What is the sum of 2/(1*3*5) + 4/(3*5*7) + 6/(5*7*9) + ... ?

MathHelp replies,

Let's look at the general case. Let's find the sum from n=1 to infinity of

(An^2 + Bn + C)/((n-F)(n-G)(n-H))

The way to solve this is by using the method of partial fractions.

(An^2 + Bn + C)/((n-F)(n-G)(n-H)) =
(AF^2+BF+C)/((n-F)(F-G)(F-H)) + (AG^2+BG+C)/((G-F)(n-G)(G-H)) + (AH^2+BH+C)/((H-F)(H-G)(n-H))

Although it may not look simpler, we've reduced things to three simpler problems, which are:

Find the sum from n=1 to infinity of P/(n-F) + Q/(n-G) + R/(n-H), where

P = (AF^2+BF+C)/((F-G)(F-H)),
Q = (AG^2+BG+C)/((G-F)(G-H)), and
R = (AH^2+BH+C)/((H-F)(H-G))

TelescopeEdit

Before we move any further, I hope alarms are going off in your head to the effect that P/(n-F) doesn't converge! So the sum P/(n-F) + Q/(n-G) + R/(n-H) will converge only if P+Q+R=0, so let's add up P, Q, and R, and see what we get.

Amazingly, P+Q+R=A. Here's how you can see this clearly. First, express P, Q, R with a common denominator

P = (H-G)(AF^2+BF+C)/((G-H)(F-G)(H-F)),
Q = (F-H)(AG^2+BG+C)/((G-H)(F-G)(H-F)), and
R = (G-F)(AH^2+BH+C)/((G-H)(F-G)(H-F))

Now, the numerator of P+Q+R is

HAF^2+HBF+HC -GAF^2-GBF-GC +FAG^2+FBG+FC -HAG^2-HBG-HC +GAH^2+GBH+GC -FAH^2-FBH-FC

All the terms without an "A" cancel, leaving

(HAF^2 -GAF^2 +FAG^2 -HAG^2 +GAH^2 -FAH^2) / ((G-H)(F-G)(H-F))
A(HF^2 -GF^2 +FG^2 -HG^2 +GH^2 -FH^2) / ((G-H)(F-G)(H-F))
A((H-G)F^2 +(F-H)G^2 +(G-F)H^2) / ((G-H)(F-G)(H-F))
A((G-H)(H-F)(F-G)) / ((G-H)(F-G)(H-F))
A

So, as long as A is zero, as it is in our problem, P+Q+R=0, and our series "telescopes" nicely as long as F-G, G-H, and H-F are all integers.

Back to our problemEdit

In our problem, find sum, S, of

S = 2/(1*3*5) + 4/(3*5*7) + 6/(5*7*9) + ... .

We have the general term:

2n/((2n-1)(2n+1)(2n+3)) = (1/4)n/((n-1/2)(n+1/2)(n+3/2))

This is (An^2 + Bn + C)/((n-F)(n-G)(n-H)), where A=0, B=1/4, C=0, F=1/2, G=-1/2, and H=-3/2

Calculating P, Q, R, we get 1/16, 1/8, and -3/16, respectively, so

S = sum from n=1 to infinity of (1/16)/(n-1/2) + (2/16)/(n+1/2) - (3/16)/(n+3/2)
S = sum from n=1 to infinity of (1/8)/(2n-1) + (2/8)/(2n+1) - (3/8)/(2n+3)
S = (1/8)/1 + (2/8)/3 + (1/8)/3, so
S = 1/4

and everything else cancels

Partial telescopingEdit

[improvement needed: explain partial telescoping]

What if F, G, and H aren't exactly an integer apart?
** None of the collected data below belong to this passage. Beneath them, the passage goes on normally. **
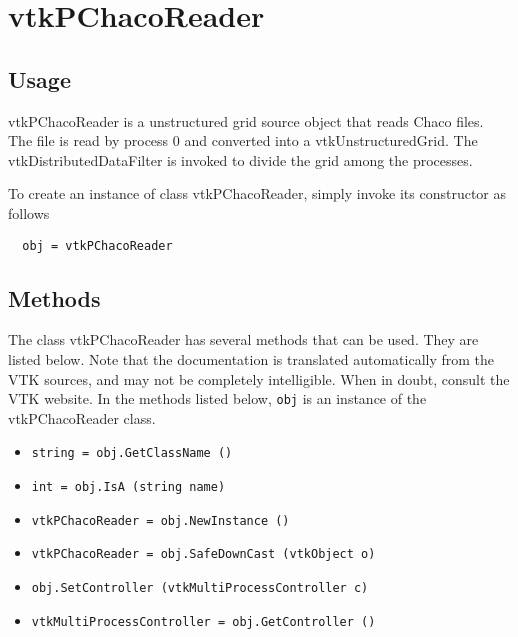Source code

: \section{vtkPChacoReader}

\subsection{Usage}

 vtkPChacoReader is a unstructured grid source object that reads
 Chaco files.  The file is read by process 0 and converted into
 a vtkUnstructuredGrid.  The vtkDistributedDataFilter is invoked
 to divide the grid among the processes.  

To create an instance of class vtkPChacoReader, simply
invoke its constructor as follows
\begin{verbatim}
  obj = vtkPChacoReader
\end{verbatim}
\subsection{Methods}

The class vtkPChacoReader has several methods that can be used.
  They are listed below.
Note that the documentation is translated automatically from the VTK sources,
and may not be completely intelligible.  When in doubt, consult the VTK website.
In the methods listed below, \verb|obj| is an instance of the vtkPChacoReader class.
\begin{itemize}
\item  \verb|string = obj.GetClassName ()|

\item  \verb|int = obj.IsA (string name)|

\item  \verb|vtkPChacoReader = obj.NewInstance ()|

\item  \verb|vtkPChacoReader = obj.SafeDownCast (vtkObject o)|

\item  \verb|obj.SetController (vtkMultiProcessController c)|

\item  \verb|vtkMultiProcessController = obj.GetController ()|

\end{itemize}
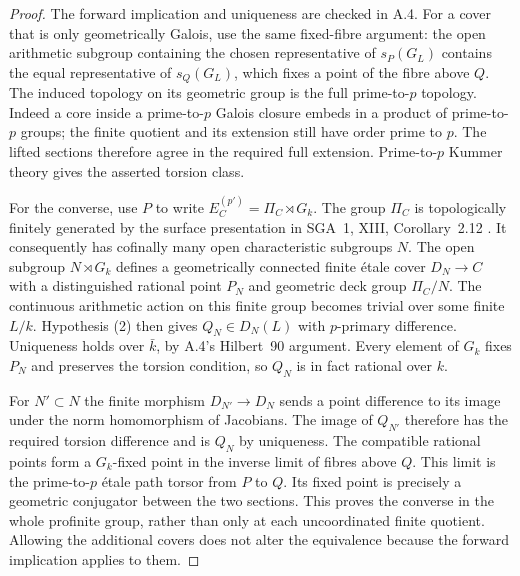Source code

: \documentclass[11pt]{article}
\begin{document}
\begin{proof}
The forward implication and uniqueness are checked in A.4.  For a cover
that is only geometrically Galois, use the same fixed-fibre argument:
the open arithmetic subgroup containing the chosen representative of
$s_P(G_L)$ contains the equal representative of $s_Q(G_L)$, which fixes a
point of the fibre above $Q$.  The induced topology on its geometric
group is the full prime-to-$p$ topology.  Indeed a core inside a
prime-to-$p$ Galois closure embeds in a product of prime-to-$p$ groups;
the finite quotient and its extension still have order prime to $p$.
The lifted sections therefore agree in the required full extension.
Prime-to-$p$ Kummer theory gives the asserted torsion class.

For the converse, use $P$ to write $E_C^{(p')}=\Pi_C\rtimes G_k$.
The group $\Pi_C$ is topologically finitely generated by the surface
presentation in SGA~1, XIII, Corollary~2.12 \cite{AR_SGA1}.
It consequently has cofinally many open characteristic subgroups $N$.
The open subgroup $N\rtimes G_k$ defines a geometrically connected
finite \'etale cover $D_N\to C$ with a distinguished rational point
$P_N$ and geometric deck group $\Pi_C/N$.  The continuous arithmetic
action on this finite group becomes trivial over some finite $L/k$.
Hypothesis (2) then gives $Q_N\in D_N(L)$ with $p$-primary difference.
Uniqueness holds over $\bar k$, by A.4's Hilbert~90 argument.  Every
element of $G_k$ fixes $P_N$ and preserves the torsion condition, so
$Q_N$ is in fact rational over $k$.

For $N'\subset N$ the finite morphism $D_{N'}\to D_N$ sends a point
difference to its image under the norm homomorphism of Jacobians.  The
image of $Q_{N'}$ therefore has the required torsion difference and is
$Q_N$ by uniqueness.  The compatible rational points form a $G_k$-fixed
point in the inverse limit of fibres above $Q$.  This limit is the
prime-to-$p$ \'etale path torsor from $P$ to $Q$.  Its fixed point is
precisely a geometric conjugator between the two sections.  This proves
the converse in the whole profinite group, rather than only at each
uncoordinated finite quotient.  Allowing the additional covers does not
alter the equivalence because the forward implication applies to them.
\end{proof}
\end{document}
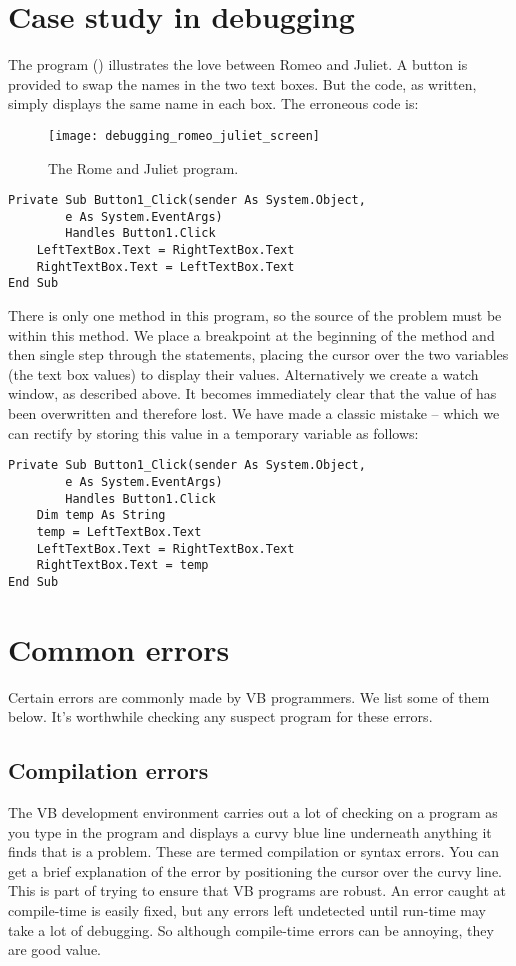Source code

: 	\section{Case study in debugging}
	The program () illustrates the love between Romeo and Juliet. A button is provided to swap the names in the two text boxes. But the code, as written, simply displays the same name in each box. The erroneous code is:
			\begin{figure}[bth]
				\centering
				\texttt{[image: debugging\_romeo\_juliet\_screen]}
				\caption{The Rome and Juliet program.}
				\label{fig:debugging_romeo_juliet_screen}
			\end{figure}
		\begin{lstlisting}
Private Sub Button1_Click(sender As System.Object,
		e As System.EventArgs)
		Handles Button1.Click
	LeftTextBox.Text = RightTextBox.Text
	RightTextBox.Text = LeftTextBox.Text
End Sub
		\end{lstlisting}
		There is only one method in this program, so the source of the problem must be within this method. We place a breakpoint at the beginning of the method and then single step through the statements, placing the cursor over the two variables (the text box values) to display their values. Alternatively we create a watch window, as described above. It becomes immediately clear that the value of  has been overwritten and therefore lost. We have made a classic mistake – which we can rectify by storing this value in a temporary variable as follows:
		\begin{lstlisting}
Private Sub Button1_Click(sender As System.Object,
		e As System.EventArgs)
		Handles Button1.Click
	Dim temp As String
	temp = LeftTextBox.Text
	LeftTextBox.Text = RightTextBox.Text
	RightTextBox.Text = temp
End Sub
		\end{lstlisting}


	\section{Common errors}
		Certain errors are commonly made by VB programmers. We list some of them below. It’s worthwhile checking any suspect program for these errors.


		\subsection*{Compilation errors}
			The VB development environment carries out a lot of checking on a program as you type in the program and displays a curvy blue line underneath anything it finds that is a problem. These are termed compilation or syntax errors. You can get a brief explanation of the error by positioning the cursor over the curvy line. This is part of trying to ensure that VB programs are robust. An error caught at compile-time is easily fixed, but any errors left undetected until run-time may take a lot of debugging. So although compile-time errors can be annoying, they are good value.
For example, what if we need to find the sum of

3/(1*3*6) + 5/(3*5*8) + 7/(5*7*10) + ... ?

. . . . . . (add the MathHelp explanation here, editors!)

Another approachEdit

jimmyrep, here's another way to look at this problem...

Start with the telescoping series

S = b1 + b2 + b3 + ... ,

where bn = an - an+1 , so if an converges to zero,

S = a1 = (a1-a2) + (a2-a3) + (a3-a4) + ...

I'm guessing you already have enough experience to know that if the denominators of a1, a2, a3, ... are 1*3, 3*5, 5*7, ..., then the denominators of the differences of successive elements b1, b2, b3, ... are 1*3*5, 3*5*7, 5*7*9, ...,

So this tells us what we need as the denominators of an. What about the numerators? For an to converge to zero, the numerators need to grow slower than n^2, so let's model the numerators as An+B. So a1, a2, a3, ..., an will be

(A+B)/(1*3), (2A+B)/(3*5), (3A+B)/(5*7), ..., (An+B)/((2n-1)(2n+1))

Now, finding the sequence b1 = (a1-a2), b2 = (a2-a3), ..., bn = (an-an+1), ... ,

(3A+4B)/(1*3*5), (5A+4B)/(3*5*7), ..., (2An+A+4B)/((2n-1)(2n+1)(2n+3))

Since the first two numerators of b1 and b2 are 2 and 4, we have

3A+4B=2, and
5A+4B=4.

Solving these, A=1 and B=-1/4, so a1, a2, a3, ..., an, ... are

3/4 / (1*3), 7/4 / (3*5), 11/4 / (5*7), ..., (n-1/4)/((2n-1)(2n+1))

So the sum b1 + b2 + b3 + ... is equal to a1 = (A+B)/(1*3) = (3/4)/3 = 1/4.

This method can be used to find the sum of any sequence similar to this one in which the numerators are in arithmetic sequence.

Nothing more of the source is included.